By minimizing the total cost ${\displaystyle E}$ over ${\displaystyle a_{i}}$, learning is achieved. The ${\displaystyle \phi _{i}}$ converges by gradient descent on ${\displaystyle E}$ averaged over multiple image variations. The algorithm enables the basis functions to be overcomplete dimensionwise and non-orthogonal[18], without decreasing the state of sparseness.

After the learning process, the algorithm was tested on artificial datasets, confirming that it is suited to detecting sparse structure in the data. Basis functions are well localized, oriented and selective to diverse spatial scales. Arranging the response of each ${\displaystyle a_{i}}$ to spots at every position established a similarity between the receptive fields and the basis functions. All basis functions form together an accomplished image code spanning the joint space of spatial position, orientation and scale in a manner similar to wavelet codes.

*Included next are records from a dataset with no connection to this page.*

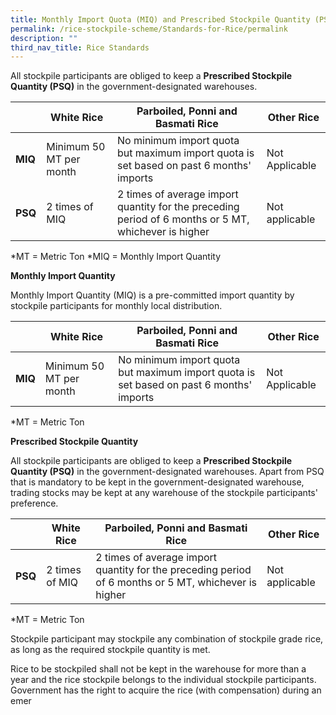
 ```yaml
---
title: Monthly Import Quota (MIQ) and Prescribed Stockpile Quantity (PSQ)
permalink: /rice-stockpile-scheme/Standards-for-Rice/permalink
description: ""
third_nav_title: Rice Standards
---
```

All stockpile participants are obliged to keep a **Prescribed Stockpile Quantity (PSQ)** in the government-designated warehouses.



|  | White Rice | Parboiled, Ponni and Basmati Rice | Other Rice| 
| -------- | -------- | -------- | -------|
| **MIQ** | Minimum 50 MT per month   | No minimum import quota but maximum import quota is set based on past 6 months' imports  | Not Applicable 
|**PSQ**| 2 times of MIQ| 2 times of average import quantity for the preceding period of 6 months or 5 MT, whichever is higher | Not applicable 

*MT = Metric Ton
*MIQ = Monthly Import Quantity 

**Monthly Import Quantity**

Monthly Import Quantity (MIQ) is a pre-committed import quantity by stockpile participants for monthly local distribution.

|  | White Rice | Parboiled, Ponni and Basmati Rice | Other Rice| 
| -------- | -------- | -------- | -------|
| **MIQ** | Minimum 50 MT per month   | No minimum import quota but maximum import quota is set based on past 6 months' imports  | Not Applicable 

*MT = Metric Ton

**Prescribed Stockpile Quantity**

All stockpile participants are obliged to keep a **Prescribed Stockpile Quantity (PSQ)** in the government-designated warehouses. Apart from PSQ that is mandatory to be kept in the government-designated warehouse, trading stocks may be kept at any warehouse of the stockpile participants' preference. 



|  | White Rice | Parboiled, Ponni and Basmati Rice | Other Rice| 
| -------- | -------- | -------- | -------|
|**PSQ**| 2 times of MIQ| 2 times of average import quantity for the preceding period of 6 months or 5 MT, whichever is higher | Not applicable 

*MT = Metric Ton

Stockpile participant may stockpile any combination of stockpile grade rice, as long as the required stockpile quantity is met. 

Rice to be stockpiled shall not be kept in the warehouse for more than a year and the rice stockpile belongs to the individual stockpile participants. Government has the right to acquire the rice (with compensation) during an emer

To conclude, the results of Olshausen's team show that the two sufficient objectives for the emergence of localized, oriented, bandpass receptive fields are that information be preserved and the representation be sparse.

Audition

Fig.1: Time–frequency analysis. (a) The filters in a Fourier transform are localized in frequency but not in time. (b) Wavelet filters are localized in both time and frequency. (c–e) The statistical structure of the signals determines how the filter shapes derived from efficient coding of the different data ensembles are distributed in time–frequency space. Each ellipse is a schematic of the extent of a single filter in time–frequency space. (c) Environmental sounds. (d) Animal vocalizations. (e) Speech.

Lewicki published his findings after Olshausen, in 2002. He tested the efficient coding theory inspired from the prior paper to derive efficient codes for different classes of natural sounds, which were animal vocalizations, environmental sound and human speech.

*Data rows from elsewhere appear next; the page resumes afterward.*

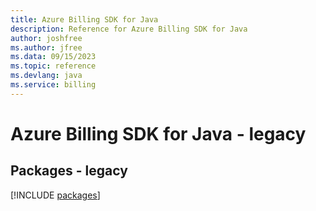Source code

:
 ```yaml
---
title: Azure Billing SDK for Java
description: Reference for Azure Billing SDK for Java
author: joshfree
ms.author: jfree
ms.data: 09/15/2023
ms.topic: reference
ms.devlang: java
ms.service: billing
---
```

# Azure Billing SDK for Java - legacy
## Packages - legacy
[!INCLUDE [packages](billing-index.md)]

They used independent component analysis (ICA), which enables the extraction of linear decomposition of signals minimizing correlations and higher-order statistical dependencies[19]. This learning algorithm then yields a filter for each data set, which can be interpreted in the form of a time-frequency windows. The filter shape is determined by the statistical structure of the ensemble[13].

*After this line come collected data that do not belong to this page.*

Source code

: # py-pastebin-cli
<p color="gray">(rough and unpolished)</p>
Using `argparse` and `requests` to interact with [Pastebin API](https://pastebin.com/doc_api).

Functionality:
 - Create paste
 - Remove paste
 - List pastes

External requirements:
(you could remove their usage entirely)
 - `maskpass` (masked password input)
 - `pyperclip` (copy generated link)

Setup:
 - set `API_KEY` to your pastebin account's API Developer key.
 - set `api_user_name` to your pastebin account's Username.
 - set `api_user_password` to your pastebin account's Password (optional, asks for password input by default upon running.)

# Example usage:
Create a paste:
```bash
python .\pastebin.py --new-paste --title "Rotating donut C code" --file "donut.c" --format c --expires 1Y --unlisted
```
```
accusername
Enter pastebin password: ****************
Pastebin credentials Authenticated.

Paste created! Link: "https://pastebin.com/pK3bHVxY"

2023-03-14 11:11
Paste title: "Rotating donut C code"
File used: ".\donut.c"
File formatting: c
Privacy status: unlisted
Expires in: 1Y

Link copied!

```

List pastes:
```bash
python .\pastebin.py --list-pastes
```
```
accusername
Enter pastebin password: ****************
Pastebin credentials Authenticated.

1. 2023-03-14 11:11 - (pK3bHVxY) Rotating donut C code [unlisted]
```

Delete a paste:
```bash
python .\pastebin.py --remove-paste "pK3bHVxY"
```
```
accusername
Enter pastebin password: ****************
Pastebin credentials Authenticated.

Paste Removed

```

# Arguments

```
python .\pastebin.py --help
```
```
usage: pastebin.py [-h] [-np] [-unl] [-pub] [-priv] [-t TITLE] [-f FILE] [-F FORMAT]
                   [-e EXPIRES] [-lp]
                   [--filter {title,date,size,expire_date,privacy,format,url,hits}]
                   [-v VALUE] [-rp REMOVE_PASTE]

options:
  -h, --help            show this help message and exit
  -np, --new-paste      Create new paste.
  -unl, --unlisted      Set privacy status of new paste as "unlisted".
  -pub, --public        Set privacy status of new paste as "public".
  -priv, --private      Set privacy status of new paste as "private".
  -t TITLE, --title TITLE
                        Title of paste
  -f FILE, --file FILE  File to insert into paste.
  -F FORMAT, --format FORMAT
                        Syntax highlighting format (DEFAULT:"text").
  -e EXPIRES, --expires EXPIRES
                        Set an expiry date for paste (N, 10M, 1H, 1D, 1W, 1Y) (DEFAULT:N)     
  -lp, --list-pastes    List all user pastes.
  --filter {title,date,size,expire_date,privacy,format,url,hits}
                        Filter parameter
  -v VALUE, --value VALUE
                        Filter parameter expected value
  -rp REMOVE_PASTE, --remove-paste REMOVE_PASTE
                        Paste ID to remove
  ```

When applied to the different sample sounds, the method obtained filters with time-frequency windows similar to that of a wavelet for environmental sounds where sound is localized in both time and frequency (Fig. 1c). For animal vocalizations a tiling pattern similar to Fourier transform is obtained where sound is localized in frequency but not in time (Fig. 1d). Speech contains a mixture of both with a weighting of 2:1 of environmental to animal sounds (Fig. 1e). That is due to the fact that speech is composed of harmonic vowels and non-harmonic consonants. These patterns have been observed experimentally in animals and humans previously[20].

In order to break down the core differences of these three types of sounds, Lewicki's team analyzed bandwidth, filter sharpness, and the temporal envelope. Bandwidth increases as a function of center frequency for environmental sounds, whereas it stays constant for animal vocalizations. Speech increases as well but less than environmental sounds. Due to the time/frequency trade-off the temporal envelope curves behave similarly. When comparing the sharpness with respect to center frequency of physiological measurements[21],[22] from speech data with the sharpness of the combined sound ensembles, consistency between both intricacies was confirmed.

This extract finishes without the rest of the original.